[Extracted material Boundary: Start]
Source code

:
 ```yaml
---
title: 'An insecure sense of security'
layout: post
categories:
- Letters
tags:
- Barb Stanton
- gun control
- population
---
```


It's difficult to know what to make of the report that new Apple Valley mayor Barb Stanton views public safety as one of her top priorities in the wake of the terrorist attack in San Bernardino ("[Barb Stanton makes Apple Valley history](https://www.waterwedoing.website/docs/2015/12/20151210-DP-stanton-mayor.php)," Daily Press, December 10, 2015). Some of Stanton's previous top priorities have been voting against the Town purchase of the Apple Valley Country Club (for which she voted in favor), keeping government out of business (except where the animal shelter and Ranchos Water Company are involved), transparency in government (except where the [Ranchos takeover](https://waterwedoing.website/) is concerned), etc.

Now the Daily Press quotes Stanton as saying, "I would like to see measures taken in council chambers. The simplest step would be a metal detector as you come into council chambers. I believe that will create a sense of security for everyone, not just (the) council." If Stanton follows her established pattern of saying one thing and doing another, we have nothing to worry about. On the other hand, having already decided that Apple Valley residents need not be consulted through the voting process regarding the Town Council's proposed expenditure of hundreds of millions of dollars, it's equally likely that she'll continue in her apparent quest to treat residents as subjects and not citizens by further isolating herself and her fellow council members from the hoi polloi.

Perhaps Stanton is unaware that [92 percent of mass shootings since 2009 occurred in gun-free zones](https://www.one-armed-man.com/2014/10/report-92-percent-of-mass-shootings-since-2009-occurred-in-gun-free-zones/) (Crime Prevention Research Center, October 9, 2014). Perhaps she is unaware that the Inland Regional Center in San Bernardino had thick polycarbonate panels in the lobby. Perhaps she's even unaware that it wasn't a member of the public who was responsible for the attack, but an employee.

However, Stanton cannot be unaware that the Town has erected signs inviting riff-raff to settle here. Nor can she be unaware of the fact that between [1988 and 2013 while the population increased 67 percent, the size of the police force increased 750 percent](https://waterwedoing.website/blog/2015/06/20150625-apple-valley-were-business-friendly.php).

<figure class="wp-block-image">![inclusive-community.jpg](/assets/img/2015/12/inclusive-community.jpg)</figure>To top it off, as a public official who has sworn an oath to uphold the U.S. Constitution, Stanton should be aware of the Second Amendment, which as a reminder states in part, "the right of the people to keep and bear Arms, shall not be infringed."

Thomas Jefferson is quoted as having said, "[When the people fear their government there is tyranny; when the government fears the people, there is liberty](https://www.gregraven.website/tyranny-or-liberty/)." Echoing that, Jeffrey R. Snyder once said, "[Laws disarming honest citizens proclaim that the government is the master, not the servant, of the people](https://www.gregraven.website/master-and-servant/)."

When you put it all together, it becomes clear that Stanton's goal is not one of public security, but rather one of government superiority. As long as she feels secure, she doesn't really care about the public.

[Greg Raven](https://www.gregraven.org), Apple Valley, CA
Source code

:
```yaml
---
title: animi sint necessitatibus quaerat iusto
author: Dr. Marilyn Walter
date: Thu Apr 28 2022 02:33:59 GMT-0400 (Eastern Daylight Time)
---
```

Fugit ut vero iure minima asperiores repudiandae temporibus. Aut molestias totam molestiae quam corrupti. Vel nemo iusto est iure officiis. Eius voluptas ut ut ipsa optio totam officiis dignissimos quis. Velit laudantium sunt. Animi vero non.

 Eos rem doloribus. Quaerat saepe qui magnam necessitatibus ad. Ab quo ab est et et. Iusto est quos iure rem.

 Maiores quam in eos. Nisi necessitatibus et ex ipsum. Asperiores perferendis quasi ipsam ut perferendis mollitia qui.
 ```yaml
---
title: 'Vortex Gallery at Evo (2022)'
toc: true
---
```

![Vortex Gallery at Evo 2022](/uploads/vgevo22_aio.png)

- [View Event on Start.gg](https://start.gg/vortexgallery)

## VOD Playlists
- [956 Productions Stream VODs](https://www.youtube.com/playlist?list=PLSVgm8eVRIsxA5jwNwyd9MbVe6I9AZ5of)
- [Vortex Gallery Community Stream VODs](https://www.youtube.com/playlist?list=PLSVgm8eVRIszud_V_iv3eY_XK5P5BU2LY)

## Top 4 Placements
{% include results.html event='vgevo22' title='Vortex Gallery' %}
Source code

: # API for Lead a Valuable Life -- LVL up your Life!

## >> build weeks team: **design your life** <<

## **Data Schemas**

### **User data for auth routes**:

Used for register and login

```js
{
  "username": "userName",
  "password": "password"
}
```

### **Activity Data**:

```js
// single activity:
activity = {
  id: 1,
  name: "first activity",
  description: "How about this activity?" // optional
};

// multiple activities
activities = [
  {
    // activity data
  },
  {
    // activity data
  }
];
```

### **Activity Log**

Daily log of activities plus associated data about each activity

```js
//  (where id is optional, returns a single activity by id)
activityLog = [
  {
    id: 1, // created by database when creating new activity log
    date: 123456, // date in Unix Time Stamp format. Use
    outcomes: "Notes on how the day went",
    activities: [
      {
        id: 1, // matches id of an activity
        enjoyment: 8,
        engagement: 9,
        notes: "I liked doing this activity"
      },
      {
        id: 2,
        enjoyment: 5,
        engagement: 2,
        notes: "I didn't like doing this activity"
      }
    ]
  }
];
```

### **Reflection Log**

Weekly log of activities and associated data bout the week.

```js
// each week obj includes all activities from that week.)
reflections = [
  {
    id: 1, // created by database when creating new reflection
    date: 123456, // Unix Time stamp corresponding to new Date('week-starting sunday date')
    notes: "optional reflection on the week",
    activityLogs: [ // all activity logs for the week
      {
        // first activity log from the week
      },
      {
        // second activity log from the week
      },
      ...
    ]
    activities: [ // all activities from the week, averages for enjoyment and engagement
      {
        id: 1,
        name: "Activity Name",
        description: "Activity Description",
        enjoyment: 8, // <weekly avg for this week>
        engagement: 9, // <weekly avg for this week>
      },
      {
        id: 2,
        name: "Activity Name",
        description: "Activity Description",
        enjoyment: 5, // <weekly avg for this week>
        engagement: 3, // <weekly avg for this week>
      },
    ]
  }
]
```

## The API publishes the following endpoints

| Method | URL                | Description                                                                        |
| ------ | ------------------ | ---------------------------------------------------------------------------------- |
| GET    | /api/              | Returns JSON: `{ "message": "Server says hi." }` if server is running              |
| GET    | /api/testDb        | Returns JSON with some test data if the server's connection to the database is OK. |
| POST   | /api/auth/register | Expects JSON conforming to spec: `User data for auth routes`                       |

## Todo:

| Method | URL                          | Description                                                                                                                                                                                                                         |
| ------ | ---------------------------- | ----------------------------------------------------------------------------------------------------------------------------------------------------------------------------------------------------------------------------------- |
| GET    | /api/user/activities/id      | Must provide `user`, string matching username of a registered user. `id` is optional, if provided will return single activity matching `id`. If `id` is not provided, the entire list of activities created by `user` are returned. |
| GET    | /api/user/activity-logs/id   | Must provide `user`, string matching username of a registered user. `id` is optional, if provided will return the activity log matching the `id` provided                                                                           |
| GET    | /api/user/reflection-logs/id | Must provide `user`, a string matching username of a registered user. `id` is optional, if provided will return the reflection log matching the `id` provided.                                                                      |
[Extracted material Boundary: End]
Task to carry out:
Copy out all of the material, word for word.

Response area:
Source code

:
 ```yaml
---
title: 'An insecure sense of security'
layout: post
categories:
- Letters
tags:
- Barb Stanton
- gun control
- population
---
```


It's difficult to know what to make of the report that new Apple Valley mayor Barb Stanton views public safety as one of her top priorities in the wake of the terrorist attack in San Bernardino ("[Barb Stanton makes Apple Valley history](https://www.waterwedoing.website/docs/2015/12/20151210-DP-stanton-mayor.php)," Daily Press, December 10, 2015). Some of Stanton's previous top priorities have been voting against the Town purchase of the Apple Valley Country Club (for which she voted in favor), keeping government out of business (except where the animal shelter and Ranchos Water Company are involved), transparency in government (except where the [Ranchos takeover](https://waterwedoing.website/) is concerned), etc.

Now the Daily Press quotes Stanton as saying, "I would like to see measures taken in council chambers. The simplest step would be a metal detector as you come into council chambers. I believe that will create a sense of security for everyone, not just (the) council." If Stanton follows her established pattern of saying one thing and doing another, we have nothing to worry about. On the other hand, having already decided that Apple Valley residents need not be consulted through the voting process regarding the Town Council's proposed expenditure of hundreds of millions of dollars, it's equally likely that she'll continue in her apparent quest to treat residents as subjects and not citizens by further isolating herself and her fellow council members from the hoi polloi.

Perhaps Stanton is unaware that [92 percent of mass shootings since 2009 occurred in gun-free zones](https://www.one-armed-man.com/2014/10/report-92-percent-of-mass-shootings-since-2009-occurred-in-gun-free-zones/) (Crime Prevention Research Center, October 9, 2014). Perhaps she is unaware that the Inland Regional Center in San Bernardino had thick polycarbonate panels in the lobby. Perhaps she's even unaware that it wasn't a member of the public who was responsible for the attack, but an employee.

However, Stanton cannot be unaware that the Town has erected signs inviting riff-raff to settle here. Nor can she be unaware of the fact that between [1988 and 2013 while the population increased 67 percent, the size of the police force increased 750 percent](https://waterwedoing.website/blog/2015/06/20150625-apple-valley-were-business-friendly.php).

<figure class="wp-block-image">![inclusive-community.jpg](/assets/img/2015/12/inclusive-community.jpg)</figure>To top it off, as a public official who has sworn an oath to uphold the U.S. Constitution, Stanton should be aware of the Second Amendment, which as a reminder states in part, "the right of the people to keep and bear Arms, shall not be infringed."

Thomas Jefferson is quoted as having said, "[When the people fear their government there is tyranny; when the government fears the people, there is liberty](https://www.gregraven.website/tyranny-or-liberty/)." Echoing that, Jeffrey R. Snyder once said, "[Laws disarming honest citizens proclaim that the government is the master, not the servant, of the people](https://www.gregraven.website/master-and-servant/)."

When you put it all together, it becomes clear that Stanton's goal is not one of public security, but rather one of government superiority. As long as she feels secure, she doesn't really care about the public.

[Greg Raven](https://www.gregraven.org), Apple Valley, CA
Source code

:
```yaml
---
title: animi sint necessitatibus quaerat iusto
author: Dr. Marilyn Walter
date: Thu Apr 28 2022 02:33:59 GMT-0400 (Eastern Daylight Time)
---
```

Fugit ut vero iure minima asperiores repudiandae temporibus. Aut molestias totam molestiae quam corrupti. Vel nemo iusto est iure officiis. Eius voluptas ut ut ipsa optio totam officiis dignissimos quis. Velit laudantium sunt. Animi vero non.

 Eos rem doloribus. Quaerat saepe qui magnam necessitatibus ad. Ab quo ab est et et. Iusto est quos iure rem.

 Maiores quam in eos. Nisi necessitatibus et ex ipsum. Asperiores perferendis quasi ipsam ut perferendis mollitia qui.
 ```yaml
---
title: 'Vortex Gallery at Evo (2022)'
toc: true
---
```

![Vortex Gallery at Evo 2022](/uploads/vgevo22_aio.png)

- [View Event on Start.gg](https://start.gg/vortexgallery)

## VOD Playlists
- [956 Productions Stream VODs](https://www.youtube.com/playlist?list=PLSVgm8eVRIsxA5jwNwyd9MbVe6I9AZ5of)
- [Vortex Gallery Community Stream VODs](https://www.youtube.com/playlist?list=PLSVgm8eVRIszud_V_iv3eY_XK5P5BU2LY)

## Top 4 Placements
{% include results.html event='vgevo22' title='Vortex Gallery' %}
Source code

: # API for Lead a Valuable Life -- LVL up your Life!

## >> build weeks team: **design your life** <<

## **Data Schemas**

### **User data for auth routes**:

Used for register and login

```js
{
  "username": "userName",
  "password": "password"
}
```

### **Activity Data**:

```js
// single activity:
activity = {
  id: 1,
  name: "first activity",
  description: "How about this activity?" // optional
};

// multiple activities
activities = [
  {
    // activity data
  },
  {
    // activity data
  }
];
```

### **Activity Log**

Daily log of activities plus associated data about each activity

```js
//  (where id is optional, returns a single activity by id)
activityLog = [
  {
    id: 1, // created by database when creating new activity log
    date: 123456, // date in Unix Time Stamp format. Use
    outcomes: "Notes on how the day went",
    activities: [
      {
        id: 1, // matches id of an activity
        enjoyment: 8,
        engagement: 9,
        notes: "I liked doing this activity"
      },
      {
        id: 2,
        enjoyment: 5,
        engagement: 2,
        notes: "I didn't like doing this activity"
      }
    ]
  }
];
```

### **Reflection Log**

Weekly log of activities and associated data bout the week.

```js
// each week obj includes all activities from that week.)
reflections = [
  {
    id: 1, // created by database when creating new reflection
    date: 123456, // Unix Time stamp corresponding to new Date('week-starting sunday date')
    notes: "optional reflection on the week",
    activityLogs: [ // all activity logs for the week
      {
        // first activity log from the week
      },
      {
        // second activity log from the week
      },
      ...
    ]
    activities: [ // all activities from the week, averages for enjoyment and engagement
      {
        id: 1,
        name: "Activity Name",
        description: "Activity Description",
        enjoyment: 8, // <weekly avg for this week>
        engagement: 9, // <weekly avg for this week>
      },
      {
        id: 2,
        name: "Activity Name",
        description: "Activity Description",
        enjoyment: 5, // <weekly avg for this week>
        engagement: 3, // <weekly avg for this week>
      },
    ]
  }
]
```

## The API publishes the following endpoints

| Method | URL                | Description                                                                        |
| ------ | ------------------ | ---------------------------------------------------------------------------------- |
| GET    | /api/              | Returns JSON: `{ "message": "Server says hi." }` if server is running              |
| GET    | /api/testDb        | Returns JSON with some test data if the server's connection to the database is OK. |
| POST   | /api/auth/register | Expects JSON conforming to spec: `User data for auth routes`                       |

## Todo:

| Method | URL                          | Description                                                                                                                                                                                                                         |
| ------ | ---------------------------- | ----------------------------------------------------------------------------------------------------------------------------------------------------------------------------------------------------------------------------------- |
| GET    | /api/user/activities/id      | Must provide `user`, string matching username of a registered user. `id` is optional, if provided will return single activity matching `id`. If `id` is not provided, the entire list of activities created by `user` are returned. |
| GET    | /api/user/activity-logs/id   | Must provide `user`, string matching username of a registered user. `id` is optional, if provided will return the activity log matching the `id` provided                                                                           |
| GET    | /api/user/reflection-logs/id | Must provide `user`, a string matching username of a registered user. `id` is optional, if provided will return the reflection log matching the `id` provided.                                                                      |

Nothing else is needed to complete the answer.